= Vera Schlosser =

Vera Schlosser (25 July 1929 – 22 November 2018) was a German operatic soprano. She made her career in Germany and Switzerland, with guest appearances at opera houses in Italy, including La Scala, Milan.

==Life and career==
Schlosser was born on 25 July 1929 in Karlovy Vary. She studied in Regensburg, Munich and Wiesbaden. She joined the opera company at the Theater Regensburg (1947–1953), first as a member of the chorus and then in small roles. In 1951 she sang in the chorus at the Bayreuth Festival. From there she moved to the Hessisches Staatstheater, Wiesbaden (1953–1957); and the Stadttheater/Opernhaus, Zürich (1957–1969). She made numerous guest appearances at other opera houses, including those in Basel, Bologna, Düsseldorf, Frankfurt, Hamburg, Lisbon, Milan (La Scala), Munich (Bayerische Staatsoper), Rome (Teatro dell'Opera), and Stuttgart.

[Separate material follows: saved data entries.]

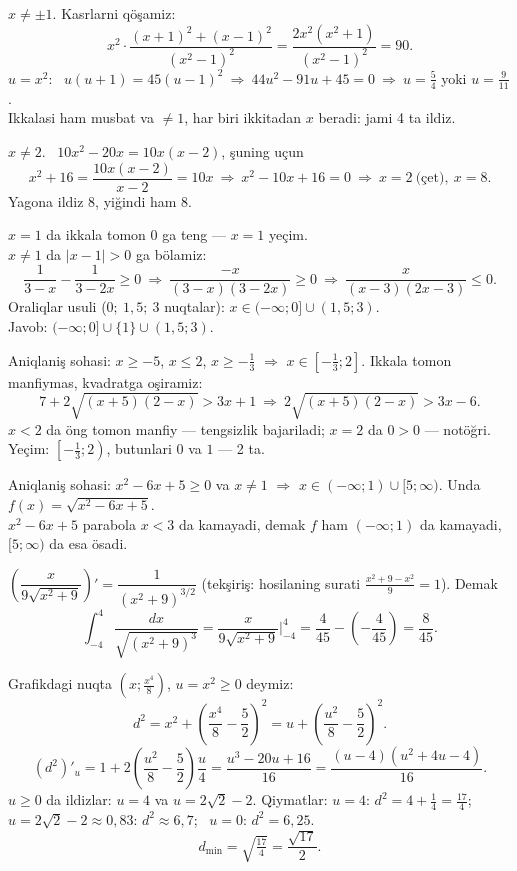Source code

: $x\ne\pm1$. Kasrlarni qöşamiz:
\[x^2\cdot\frac{(x+1)^2+(x-1)^2}{(x^2-1)^2}=\frac{2x^2(x^2+1)}{(x^2-1)^2}=90.\]
$u=x^2$: \ $u(u+1)=45(u-1)^2\ \Rightarrow\ 44u^2-91u+45=0\ \Rightarrow\ u=\frac54$ yoki $u=\frac9{11}$.\\
Ikkalasi ham musbat va $\ne1$, har biri ikkitadan $x$ beradi: jami 4 ta ildiz.

$x\ne2$. \ $10x^2-20x=10x(x-2)$, şuning uçun
\[x^2+16=\frac{10x(x-2)}{x-2}=10x\ \Rightarrow\ x^2-10x+16=0\ \Rightarrow\ x=2\ \text{(çet)},\ x=8.\]
Yagona ildiz 8, yiğindi ham 8.

$x=1$ da ikkala tomon 0 ga teng — $x=1$ yeçim.\\
$x\ne1$ da $|x-1|>0$ ga bölamiz:
\[\frac1{3-x}-\frac1{3-2x}\ge0\ \Rightarrow\ \frac{-x}{(3-x)(3-2x)}\ge0\ \Rightarrow\ \frac{x}{(x-3)(2x-3)}\le0.\]
Oraliqlar usuli ($0;\ 1{,}5;\ 3$ nuqtalar): $x\in(-\infty;0]\cup(1{,}5;3)$.\\
Javob: $(-\infty;0]\cup\{1\}\cup(1{,}5;3)$.

Aniqlaniş sohasi: $x\ge-5$, $x\le2$, $x\ge-\frac13$ $\Rightarrow$ $x\in\left[-\frac13;2\right]$. Ikkala tomon manfiymas, kvadratga oşiramiz:
\[7+2\sqrt{(x+5)(2-x)}>3x+1\ \Rightarrow\ 2\sqrt{(x+5)(2-x)}>3x-6.\]
$x<2$ da öng tomon manfiy — tengsizlik bajariladi; $x=2$ da $0>0$ — notöğri.\\
Yeçim: $\left[-\frac13;2\right)$, butunlari $0$ va $1$ — 2 ta.

Aniqlaniş sohasi: $x^2-6x+5\ge0$ va $x\ne1$ $\Rightarrow$ $x\in(-\infty;1)\cup[5;\infty)$. Unda $f(x)=\sqrt{x^2-6x+5}$.\\
$x^2-6x+5$ parabola $x<3$ da kamayadi, demak $f$ ham $(-\infty;1)$ da kamayadi, $[5;\infty)$ da esa ösadi.

$\left(\dfrac{x}{9\sqrt{x^2+9}}\right)'=\dfrac{1}{(x^2+9)^{3/2}}$ (tekşiriş: hosilaning surati $\frac{x^2+9-x^2}{9}=1$). Demak
\[\int_{-4}^{4}\frac{dx}{\sqrt{(x^2+9)^3}}=\frac{x}{9\sqrt{x^2+9}}\Big|_{-4}^{4}=\frac{4}{45}-\left(-\frac4{45}\right)=\frac8{45}.\]

Grafikdagi nuqta $\left(x;\frac{x^4}8\right)$, $u=x^2\ge0$ deymiz:
\[d^2=x^2+\left(\frac{x^4}8-\frac52\right)^2=u+\left(\frac{u^2}8-\frac52\right)^2.\]
\[(d^2)'_u=1+2\left(\frac{u^2}8-\frac52\right)\frac u4=\frac{u^3-20u+16}{16}=\frac{(u-4)(u^2+4u-4)}{16}.\]
$u\ge0$ da ildizlar: $u=4$ va $u=2\sqrt2-2$. Qiymatlar: $u=4$: $d^2=4+\frac14=\frac{17}4$; \ $u=2\sqrt2-2\approx0{,}83$: $d^2\approx6{,}7$; \ $u=0$: $d^2=6{,}25$.
\[d_{\min}=\sqrt{\tfrac{17}4}=\frac{\sqrt{17}}2.\]

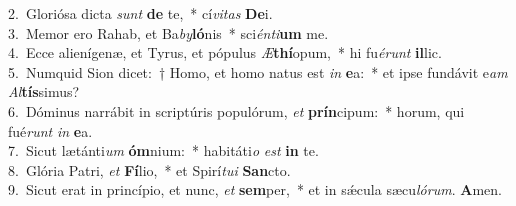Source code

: {2.~}Gloriósa dicta \textit{sunt} \textbf{de} te,~* cí\textit{vi}\textit{tas} \textbf{De}i.\\
{3.~}Memor ero Rahab, et Ba\textit{by}\textbf{ló}nis~* sci\textit{én}\textit{ti}\textbf{um} me.\\
{4.~}Ecce alienígenæ, et Tyrus, et pópulus \textit{Æ}\textbf{thí}opum,~* hi fu\textit{é}\textit{runt} \textbf{il}lic.\\
{5.~}Numquid Sion dicet:~† Homo, et homo natus est \textit{in} \textbf{e}a:~* et ipse fundávit e\textit{am} \textit{Al}\textbf{tís}simus?\\
{6.~}Dóminus narrábit in scriptúris populórum, \textit{et} \textbf{prín}cipum:~* horum, qui fué\textit{runt} \textit{in} \textbf{e}a.\\
{7.~}Sicut lætánti\textit{um} \textbf{óm}nium:~* habitáti\textit{o} \textit{est} \textbf{in} te.\\
{8.~}Glória Patri, \textit{et} \textbf{Fí}lio,~* et Spirí\textit{tu}\textit{i} \textbf{San}cto.\\
{9.~}Sicut erat in princípio, et nunc, \textit{et} \textbf{sem}per,~* et in sǽcula sæcu\textit{ló}\textit{rum}. \textbf{A}men.\\
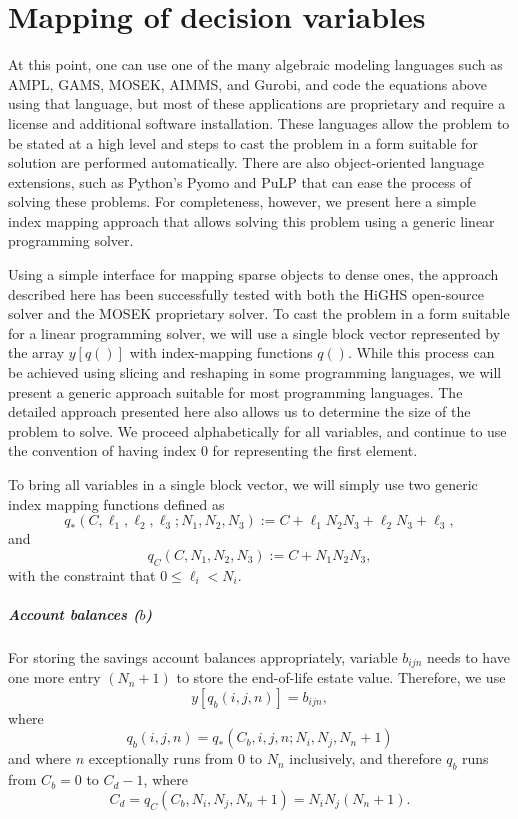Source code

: \documentclass{report}[fleqn,11pt]
\begin{document}
\chapter{Mapping of decision variables}
At this point, one can use one of the many algebraic modeling languages
such as AMPL, GAMS, MOSEK, AIMMS, and Gurobi, and code the equations above
using that language, but most of these applications are
proprietary and require a license and additional software installation.
These languages allow the problem to be stated at a high level and
steps to cast the problem in a form suitable for solution are performed automatically.
There are also object-oriented language extensions, such as Python's Pyomo
and PuLP that can ease the process of solving these problems.
For completeness, however, we present here a simple
index mapping approach that allows solving this problem using a generic
linear programming solver.

Using a simple interface for mapping sparse objects to dense ones, the approach described here
has been successfully tested with both the HiGHS open-source solver
and the MOSEK proprietary solver.
To cast the problem in a form suitable for a linear programming solver, we will use
a single block vector represented by the array $y[q()]$ with index-mapping functions $q()$.
While this process can be achieved using slicing and reshaping in some programming
languages, we will present a generic approach suitable for most programming languages.
The detailed approach presented here also allows us to determine the size of the problem to solve.
We proceed alphabetically for all variables, and continue to use the convention of having
index 0 for representing the first element.

To bring all variables in a single block vector,
we will simply use two generic index mapping functions defined as
\begin{equation}
	q_*(C, \ell_1, \ell_2, \ell_3 ; N_1, N_2, N_3) :=
	C + \ell_1N_2N_3 + \ell_2N_3 + \ell_3 ,
\end{equation}
and
\begin{equation}
	q_C(C, N_1, N_2, N_3) :=
	C + N_1N_2N_3,
\end{equation}
with the constraint that $0 \le \ell_i < N_i$.

\paragraph*{Account balances (\boldmath$b$)}
For storing the savings account balances appropriately, variable $b_{ijn}$ needs to have one
more entry $(N_n + 1)$ to
store the end-of-life estate value. Therefore, we use
\begin{equation}
	y[q_b(i, j, n)] = b_{ijn},
\end{equation}
where
\begin{equation}
	\label{Eq:Extra}
	q_b(i, j, n) = q_*(C_b, i, j, n; N_i, N_j, N_n+1)
\end{equation}
and where $n$ exceptionally runs from 0 to $N_n$ inclusively, and therefore
$q_b$ runs from $C_b = 0$ to $C_{d} - 1$,
where
\[
	C_{d} = q_C(C_b, N_i, N_j, N_n+1) = N_i N_j (N_n+1).
\]
\end{document}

Schlosser's obituarist in the Neue Zürcher Zeitung wrote, "She was one of the public's favourites ... The breadth of her repertoire ranged from roles for lyrical coloratura soprano to youthful-dramatic roles". The list of her roles given in Paul Suter's Sängerlexikon – detailing singers from 1900 to 1989 – ranges from operetta to Wagnerian epic, from Gluck and Handel opera to modern works. Her operetta roles included Laura in Der Bettelstudent, Saffi in Der Zigeunerbaron and Kurfürstin Marie in Der Vogelhändler. Her Wagner roles included Eva in Die Meistersinger, Elsa in Lohengrin and Wellgunde, Gerhilde and Siegrune in The Ring. In the French repertoire her parts included Micaëla in Carmen, the title role in Manon, and Antonia, Giulietta and Stella in The Tales of Hoffmann. As a Mozartian her roles included Fiordiligi in Così fan tutte, Pamina in The Magic Flute, Zerlina and Donna Elvira in Don Giovanni and, in The Marriage of Figaro, Cherubino, Susanna and the Countess at various times. Her only regular Verdi role was Desdemona in Otello; her Puccini repertoire was larger, and included Mimi in La bohème, Lauretta in Gianni Schicchi, Liù in Turandot, and the title roles in Manon Lescaut and Madama Butterfly.
Schlosser made her last stage appearance playing Elsa in 1970. After her retirement from the opera house she taught, at the Cantonal Baccalaureate School for Adults in Zürich and took private pupils. She died, aged 90, on 22 November 2018.

==Sources==
- Suter, Paul (1989). "Sängerlexikon: Sängerinnen und Sänger in der Schweiz von 1900 bis heute"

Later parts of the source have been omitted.